Kazakhstan is clear that it wants to attract investment from the West. In the capital, a high-tech financial center (Nor-Sultan) has been built that offers a wide range of services to foreign companies wishing to invest in the country.
Astana International Financial Center (AIFC) www.aifc.kz is inspired by similar institutions in New York, London, Dubai, Hong Kong and Singapore. For example, the Kazakhstan Stock Exchange, Astana International Exchange (AIX), has a strategic partnership with the Shanghai Stock Exchange, while the NASDAQ exchange giant has provided the trading platform for AIX.
Kazakhstan and Central Eurasia are emerging markets that are experiencing increasing interest from investors and financial environments in the West. The Nor-Sultan International Financial Center, established in 2015, is also keen to invite Norwegian companies and investors to the country.
Kazakhstan is also keen to show that it is safe to invest in the country. At AIFC, therefore, a separate court and a center for mediation and arbitration have been established, operating entirely independently of Kazakhstan’s other judiciary.
An independent court for commercial conflicts
The AIFC Court www.aifc-court.kz is an independent legal entity, with its own case law – modeled on, and inspired by, international practice. The AIFC Court is completely separate and independent from the courts of the Republic of Kazakhstan.
International Arbitration Center (IAC) www.aifc-iac.kz is the independent legal entity for arbitration and mediation in commercial matters – such as oil and gas, trade, construction, energy, financial services, banking, finance, insurance and intellectual property.
Christopher Campbell-Holt, chief executive of the Court and Arbitration Center, says that they are now “a leader in good commercial dispute resolution institutions in Central Asia. We have done this because we want to attract investment, including from Norway .”

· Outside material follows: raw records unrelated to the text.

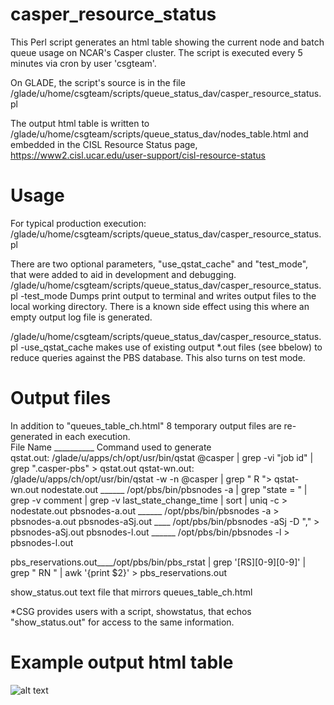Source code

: # casper_resource_status
This Perl script generates an html table showing the current node and batch queue usage on NCAR's Casper cluster. 
The script is executed every 5 minutes via cron by user 'csgteam'. 

On GLADE, the script's source is in the file /glade/u/home/csgteam/scripts/queue_status_dav/casper_resource_status.pl

The output html table is written to /glade/u/home/csgteam/scripts/queue_status_dav/nodes_table.html
and embedded in the CISL Resource Status page, https://www2.cisl.ucar.edu/user-support/cisl-resource-status

# Usage
For typical production execution:
/glade/u/home/csgteam/scripts/queue_status_dav/casper_resource_status.pl

There are two optional parameters, "use_qstat_cache" and "test_mode", that were added to aid in
development and debugging.
/glade/u/home/csgteam/scripts/queue_status_dav/casper_resource_status.pl -test_mode
Dumps print output to terminal and writes output files to the local working directory. 
There is a known side effect using this where an empty output log file is generated.

/glade/u/home/csgteam/scripts/queue_status_dav/casper_resource_status.pl -use_qstat_cache
makes use of existing output *.out files (see bbelow) to reduce queries
against the PBS database. This also turns on test mode.

# Output files
In addition to "queues_table_ch.html" 8 temporary output files are re-generated in each execution.        
   File Name __________ Command used to generate      
   qstat.out: /glade/u/apps/ch/opt/usr/bin/qstat \@casper | grep -vi "job id" | grep ".casper-pbs" > qstat.out
   qstat-wn.out: /glade/u/apps/ch/opt/usr/bin/qstat -w -n \@casper | grep " R "> qstat-wn.out
   nodestate.out ______ /opt/pbs/bin/pbsnodes -a | grep "state = " | grep -v comment | grep -v last_state_change_time | sort | uniq -c > nodestate.out
   pbsnodes-a.out ______ /opt/pbs/bin/pbsnodes -a > pbsnodes-a.out
   pbsnodes-aSj.out ____ /opt/pbs/bin/pbsnodes -aSj -D "," > pbsnodes-aSj.out
   pbsnodes-l.out ______ /opt/pbs/bin/pbsnodes -l > pbsnodes-l.out
   
   pbs_reservations.out____/opt/pbs/bin/pbs_rstat | grep '[RS][0-9][0-9]' | grep " RN " | awk '{print \$2}' > pbs_reservations.out
   
   show_status.out      text file that mirrors queues_table_ch.html           
   
   *CSG provides users with a script, showstatus, that echos "show_status.out" for access to the same information. 
   

# Example output html table
![alt text](https://github.com/mickcoady/casper_resource_status/blob/main/ExampleScreenShot.png "Example table")


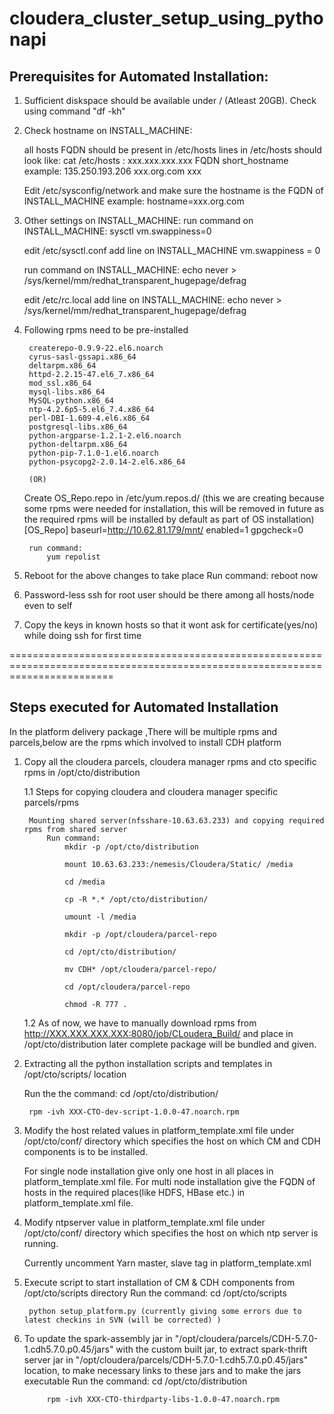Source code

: # cloudera_cluster_setup_using_pythonapi

Prerequisites for Automated Installation:
-------------------------------------------

1. Sufficient diskspace should be available under / (Atleast 20GB). Check using command "df -kh"

2. Check hostname on INSTALL_MACHINE:

	all hosts FQDN should be present in /etc/hosts
	lines in /etc/hosts should look like:
		cat /etc/hosts :
			xxx.xxx.xxx.xxx	FQDN short_hostname
		example:
			135.250.193.206	xxx.org.com	xxx
			
	Edit /etc/sysconfig/network and make sure the hostname is the FQDN of INSTALL_MACHINE
			example: hostname=xxx.org.com

3. Other settings on INSTALL_MACHINE:
	run command on INSTALL_MACHINE:
		sysctl vm.swappiness=0

	edit /etc/sysctl.conf add line on INSTALL_MACHINE
		vm.swappiness = 0
	
	run command on INSTALL_MACHINE:
		echo never > /sys/kernel/mm/redhat_transparent_hugepage/defrag

	edit /etc/rc.local add line on INSTALL_MACHINE:
		echo never > /sys/kernel/mm/redhat_transparent_hugepage/defrag

4. Following rpms need to be pre-installed

		createrepo-0.9.9-22.el6.noarch
		cyrus-sasl-gssapi.x86_64
		deltarpm.x86_64
		httpd-2.2.15-47.el6_7.x86_64
		mod_ssl.x86_64
		mysql-libs.x86_64
		MySQL-python.x86_64
		ntp-4.2.6p5-5.el6_7.4.x86_64
		perl-DBI-1.609-4.el6.x86_64
		postgresql-libs.x86_64
		python-argparse-1.2.1-2.el6.noarch
		python-deltarpm.x86_64
		python-pip-7.1.0-1.el6.noarch
		python-psycopg2-2.0.14-2.el6.x86_64

		(OR)
		
	Create OS_Repo.repo in /etc/yum.repos.d/ (this we are creating because some rpms were needed for installation, this will be removed in future as the required rpms will be installed by default as part of OS installation)
		[OS_Repo]
		baseurl=http://10.62.81.179/mnt/
		enabled=1
		gpgcheck=0
		
		run command:
			yum repolist

5. Reboot for the above changes to take place
	Run command:
		reboot now
		
6. Password-less ssh for root user should be there among all hosts/node even to self

7. Copy the keys in known hosts so that it wont ask for certificate(yes/no) while doing ssh for first time

==============================================================================================================================

Steps executed for Automated Installation
-------------------------------------------

In the platform delivery package ,There will be multiple rpms and parcels,below are the rpms which involved to install CDH platform 

1. Copy all the cloudera parcels, cloudera manager rpms and cto specific rpms in /opt/cto/distribution 

	1.1	Steps for copying cloudera and cloudera manager specific parcels/rpms

		Mounting shared server(nfsshare-10.63.63.233) and copying required rpms from shared server
			Run command:
				mkdir -p /opt/cto/distribution 
				
				mount 10.63.63.233:/nemesis/Cloudera/Static/ /media

				cd /media

				cp -R *.* /opt/cto/distribution/

				umount -l /media

				mkdir -p /opt/cloudera/parcel-repo 

				cd /opt/cto/distribution/

				mv CDH* /opt/cloudera/parcel-repo/

				cd /opt/cloudera/parcel-repo
 
				chmod -R 777 .
				
	1.2 As of now, we have to manually download rpms from http://XXX.XXX.XXX.XXX:8080/job/CLoudera_Build/ and place in /opt/cto/distribution later complete package will be bundled and given.

2. Extracting all the python installation scripts and templates in /opt/cto/scripts/ location

	Run the the command:
		cd /opt/cto/distribution/

		rpm -ivh XXX-CTO-dev-script-1.0.0-47.noarch.rpm

3. Modify the host related values in platform_template.xml file under /opt/cto/conf/ directory which specifies the host on which CM and CDH components is to be installed.
	
	For single node installation give only one host in all places in platform_template.xml file.
	For multi node installation give the FQDN of hosts in the required places(like HDFS, HBase etc.) in platform_template.xml file.


4. Modify ntpserver value in platform_template.xml file under /opt/cto/conf/ directory which specifies the host on which ntp server is running.

	Currently uncomment Yarn master, slave tag in platform_template.xml


5. Execute script to start installation of CM & CDH components from /opt/cto/scripts directory
	Run the command:
		cd /opt/cto/scripts

		python setup_platform.py (currently giving some errors due to latest checkins in SVN (will be corrected) )
		
6. To update the spark-assembly jar in "/opt/cloudera/parcels/CDH-5.7.0-1.cdh5.7.0.p0.45/jars" with the custom built jar, to extract spark-thrift server jar in "/opt/cloudera/parcels/CDH-5.7.0-1.cdh5.7.0.p0.45/jars" location, to make necessary links to these jars and to make the jars executable
		Run the command: 
			cd /opt/cto/distribution

			rpm -ivh XXX-CTO-thirdparty-libs-1.0.0-47.noarch.rpm


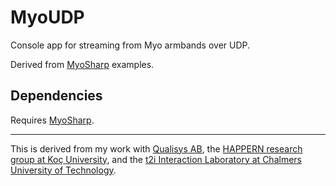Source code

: # MyoUDP
Console app for streaming from Myo armbands over UDP.

Derived from [MyoSharp](https://github.com/tayfuzun/MyoSharp) examples.

## Dependencies

Requires [MyoSharp](https://github.com/tayfuzun/MyoSharp).

---

This is derived from my work with [Qualisys AB](http://www.qualisys.com/), the [HAPPERN research group at Koç University](https://happern.ku.edu.tr/), and the [t2i Interaction Laboratory at Chalmers University of Technology](http://t2i.se/).
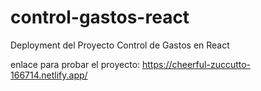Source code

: # control-gastos-react
Deployment del Proyecto Control de Gastos en React

enlace para probar el proyecto: https://cheerful-zuccutto-166714.netlify.app/
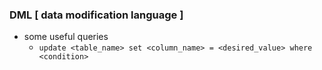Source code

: ### DML [ data modification language ]
- some useful queries
    - `update <table_name> set <column_name> = <desired_value> where <condition>`
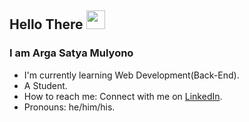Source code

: ## Hello There <img src="https://raw.githubusercontent.com/iampavangandhi/iampavangandhi/master/gifs/Hi.gif" width="30px">

### I am Arga Satya Mulyono
- I'm currently learning Web Development(Back-End).
- A Student.
- How to reach me: Connect with me on [LinkedIn](https://www.linkedin.com/in/argasatya16/).
- Pronouns: he/him/his.
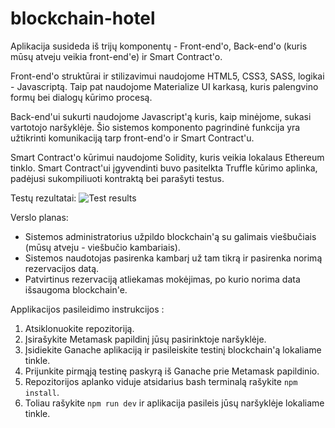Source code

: # blockchain-hotel
Aplikacija susideda iš trijų komponentų - Front-end'o, Back-end'o (kuris mūsų atveju veikia front-end'e) ir Smart Contract'o.

Front-end'o struktūrai ir stilizavimui naudojome HTML5, CSS3, SASS, logikai - Javascriptą. Taip pat naudojome Materialize UI karkasą, kuris palengvino formų bei dialogų kūrimo procesą.

Back-end'ui sukurti naudojome Javascript'ą kuris, kaip minėjome, sukasi vartotojo naršyklėje. Šio sistemos komponento pagrindinė funkcija yra užtikrinti komunikaciją tarp front-end'o ir Smart Contract'u.

Smart Contract'o kūrimui naudojome Solidity, kuris veikia  lokalaus Ethereum tinklo. Smart Contract'ui įgyvendinti buvo pasitelkta Truffle kūrimo aplinka, padėjusi sukompiliuoti kontraktą bei parašyti testus.

Testų rezultatai:
![Test results](https://prnt.sc/w8ez1h)


Verslo planas:
- Sistemos administratorius užpildo blockchain'ą su galimais viešbučiais (mūsų atveju - viešbučio kambariais).
- Sistemos naudotojas pasirenka kambarį už tam tikrą ir pasirenka norimą rezervacijos datą.
- Patvirtinus rezervaciją atliekamas mokėjimas, po kurio norima data išsaugoma blockchain'e.

Applikacijos pasileidimo instrukcijos :
1) Atsiklonuokite repozitoriją.
2) Įsirašykite Metamask papildinį jūsų pasirinktoje naršyklėje.
3) Įsidiekite Ganache aplikaciją ir pasileiskite testinį blockchain'ą lokaliame tinkle.
4) Prijunkite pirmąją testinę paskyrą iš Ganache prie Metamask papildinio.
5) Repozitorijos aplanko viduje atsidarius bash terminalą rašykite `npm install`.
6) Toliau rašykite `npm run dev` ir aplikacija pasileis jūsų naršyklėje lokaliame tinkle.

Today, there are approximately 25 registered Norwegian companies cooperating with other players in Kazakhstan, and more are on the way.
AIFC is very proud of the legal institutions that have been established to resolve commercial conflicts. The Dispute Resolution Center means that businesses and individuals from anywhere in the world can bring a dispute to trial here.
Want to be used by Norwegian companies
“We want Norwegian companies with agreements in Central Asia to include the AIFC court and the IAC in the dispute settlement clauses in their business contracts,” says Campbell-Holt. In 2019, the AIFC court and IAC (International Arbitration Center) handled five cases.
Through a massive campaign, Kazakhstan has in recent years mobilized law students and lawyers to be trained by the AIFC court and the IAC to ensure competence in dispute resolution to Western standards. To achieve this, they have partnered with Cambridge University and the Center for Effective Dispute Resolution in London.
CEO Campbell-Holt comments on this: “We have received international recognition for good, fast-paced, accessible, and cost-effective dispute resolution solutions.”
Want more privatization
The Finance Center website states that “Our goal is to support Kazakhstan’s policy of modernization and growth, to make the business environment more reliable, to attract capital to accelerate the country’s economic development, and to offer companies that come here with advanced, safe and effective investment instruments.”
The private sector accounts for 35 per cent of the country’s GDP, and the goal is further privatization. “Kazakhstan will act as a window for investment, enabling growth opportunities to be exploited in all countries in Central Asia and neighboring countries – in the Middle East and in China,” the website states.
With the AIFC, Kazakhstan has the advantage of initiatives such as the “Belt Road” project and the Eurasian Economic Union. In the future, these initiatives will dramatically change the region’s economic landscape. AIFC is an important instrument for making Kazakhstan a regional, economic hub.